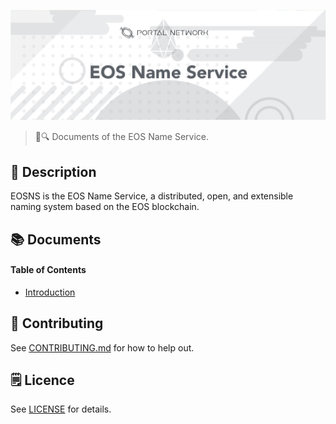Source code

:![EOS Name Service](./assets/title.jpg)

> 📖🔍 Documents of the EOS Name Service.

## 📝 Description

EOSNS is the EOS Name Service, a distributed, open, and extensible naming system based on the EOS blockchain.

## 📚 Documents

#### Table of Contents
-  [Introduction](./docs/INTRODUCTION.md)

## 📣 Contributing
See [CONTRIBUTING.md](./CONTRIBUTING.md) for how to help out.

## 🗒 Licence
See [LICENSE](./LICENSE) for details.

• **To do**: Where a line of the material above holds the string "Name", copy that line.

• **Solved exercise**:
:![EOS Name Service](./assets/title.jpg)
> 📖🔍 Documents of the EOS Name Service.
EOSNS is the EOS Name Service, a distributed, open, and extensible naming system based on the EOS blockchain.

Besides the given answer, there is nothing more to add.